#### Task goal:
Filter the entries below, keeping only lines with the word "felvitele".

#### Records for this exercise:
=== Section Start ===

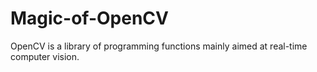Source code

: # Magic-of-OpenCV
OpenCV is a library of programming functions mainly aimed at real-time computer vision.
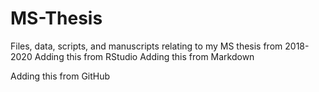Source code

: # MS-Thesis
Files, data, scripts, and manuscripts relating to my MS thesis from 2018-2020
Adding this from RStudio
Adding this from Markdown

Adding this from GitHub
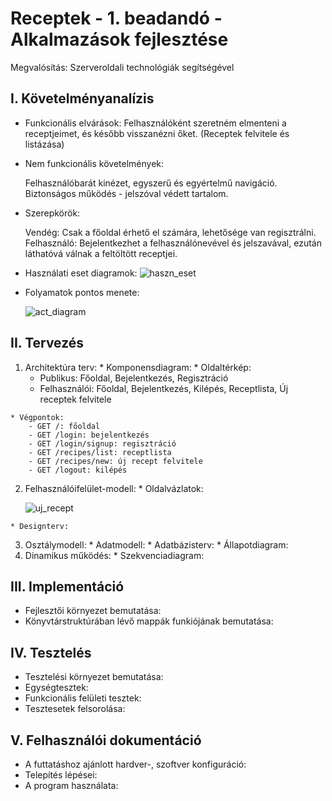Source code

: # Receptek - 1. beadandó - Alkalmazások fejlesztése
  Megvalósítás: Szerveroldali technológiák segítségével

## I. Követelményanalízis
  - Funkcionális elvárások:
      Felhasználóként szeretném elmenteni a receptjeimet, és később visszanézni őket. (Receptek felvitele és listázása)
  - Nem funkcionális követelmények:
      
      Felhasználóbarát kinézet, egyszerű és egyértelmű navigáció.
      Biztonságos működés - jelszóval védett tartalom.
  - Szerepkörök:
      
      Vendég: Csak a főoldal érhető el számára, lehetősége van regisztrálni.
      Felhasználó: Bejelentkezhet a felhasználónevével és jelszavával, ezután láthatóvá válnak a feltöltött receptjei.
  - Használati eset diagramok:
      ![haszn_eset](https://cloud.githubusercontent.com/assets/14230720/11021275/576fcb1e-863c-11e5-9733-21bfd4ca0aa6.png)

  - Folyamatok pontos menete:

      ![act_diagram](https://cloud.githubusercontent.com/assets/14230720/11021339/b27b0eb8-863e-11e5-95ff-02f2550565f1.png)


## II. Tervezés
  1. Architektúra terv:
    * Komponensdiagram:
    * Oldaltérkép:
        - Publikus: Főoldal, Bejelentkezés, Regisztráció
        - Felhasználói: Főoldal, Bejelentkezés, Kilépés, Receptlista, Új receptek felvitele

    * Végpontok:
        - GET /: főoldal
        - GET /login: bejelentkezés
        - GET /login/signup: regisztráció
        - GET /recipes/list: receptlista
        - GET /recipes/new: új recept felvitele
        - GET /logout: kilépés
  2. Felhasználóifelület-modell:
    * Oldalvázlatok:
        
      ![uj_recept](https://cloud.githubusercontent.com/assets/14230720/11021511/701e471a-8643-11e5-9e9b-2fb3175bfde9.jpg)
      
    * Designterv:
  3. Osztálymodell:
    * Adatmodell:
    * Adatbázisterv:
    * Állapotdiagram:
  4. Dinamikus működés:
    * Szekvenciadiagram:

## III. Implementáció
  - Fejlesztői környezet bemutatása:
  - Könyvtárstruktúrában lévő mappák funkiójának bemutatása:
  
## IV. Tesztelés
  - Tesztelési környezet bemutatása:
  - Egységtesztek:
  - Funkcionális felületi tesztek:
  - Tesztesetek felsorolása:
  
## V. Felhasználói dokumentáció
  - A futtatáshoz ajánlott hardver-, szoftver konfiguráció:
  - Telepítés lépései:
  - A program használata:
  
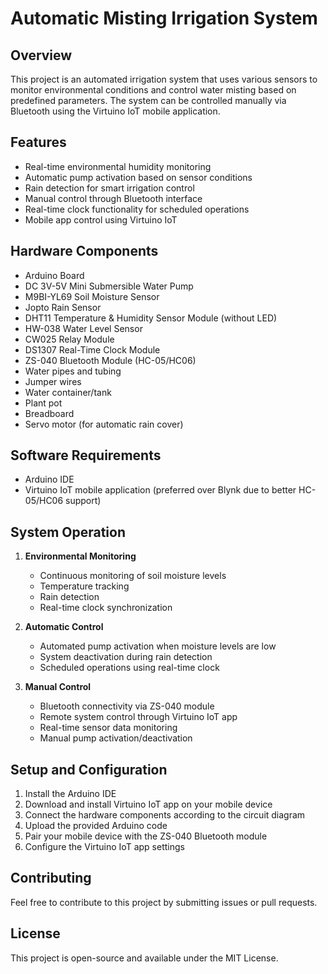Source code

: # Automatic Misting Irrigation System

## Overview

This project is an automated irrigation system that uses various sensors to monitor environmental conditions and control water misting based on predefined parameters. The system can be controlled manually via Bluetooth using the Virtuino IoT mobile application.

## Features

- Real-time environmental humidity monitoring
- Automatic pump activation based on sensor conditions
- Rain detection for smart irrigation control
- Manual control through Bluetooth interface
- Real-time clock functionality for scheduled operations
- Mobile app control using Virtuino IoT

## Hardware Components

- Arduino Board
- DC 3V-5V Mini Submersible Water Pump
- M9BI-YL69 Soil Moisture Sensor
- Jopto Rain Sensor
- DHT11 Temperature & Humidity Sensor Module (without LED)
- HW-038 Water Level Sensor
- CW025 Relay Module
- DS1307 Real-Time Clock Module
- ZS-040 Bluetooth Module (HC-05/HC06)
- Water pipes and tubing
- Jumper wires
- Water container/tank
- Plant pot
- Breadboard
- Servo motor (for automatic rain cover)

## Software Requirements

- Arduino IDE
- Virtuino IoT mobile application (preferred over Blynk due to better HC-05/HC06 support)

## System Operation

1. **Environmental Monitoring**

   - Continuous monitoring of soil moisture levels
   - Temperature tracking
   - Rain detection
   - Real-time clock synchronization

2. **Automatic Control**

   - Automated pump activation when moisture levels are low
   - System deactivation during rain detection
   - Scheduled operations using real-time clock

3. **Manual Control**
   - Bluetooth connectivity via ZS-040 module
   - Remote system control through Virtuino IoT app
   - Real-time sensor data monitoring
   - Manual pump activation/deactivation

## Setup and Configuration

1. Install the Arduino IDE
2. Download and install Virtuino IoT app on your mobile device
3. Connect the hardware components according to the circuit diagram
4. Upload the provided Arduino code
5. Pair your mobile device with the ZS-040 Bluetooth module
6. Configure the Virtuino IoT app settings

## Contributing

Feel free to contribute to this project by submitting issues or pull requests.

## License

This project is open-source and available under the MIT License.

=== Section End ===

#### Answer box:
      Felhasználóként szeretném elmenteni a receptjeimet, és később visszanézni őket. (Receptek felvitele és listázása)
        - Felhasználói: Főoldal, Bejelentkezés, Kilépés, Receptlista, Új receptek felvitele
        - GET /recipes/new: új recept felvitele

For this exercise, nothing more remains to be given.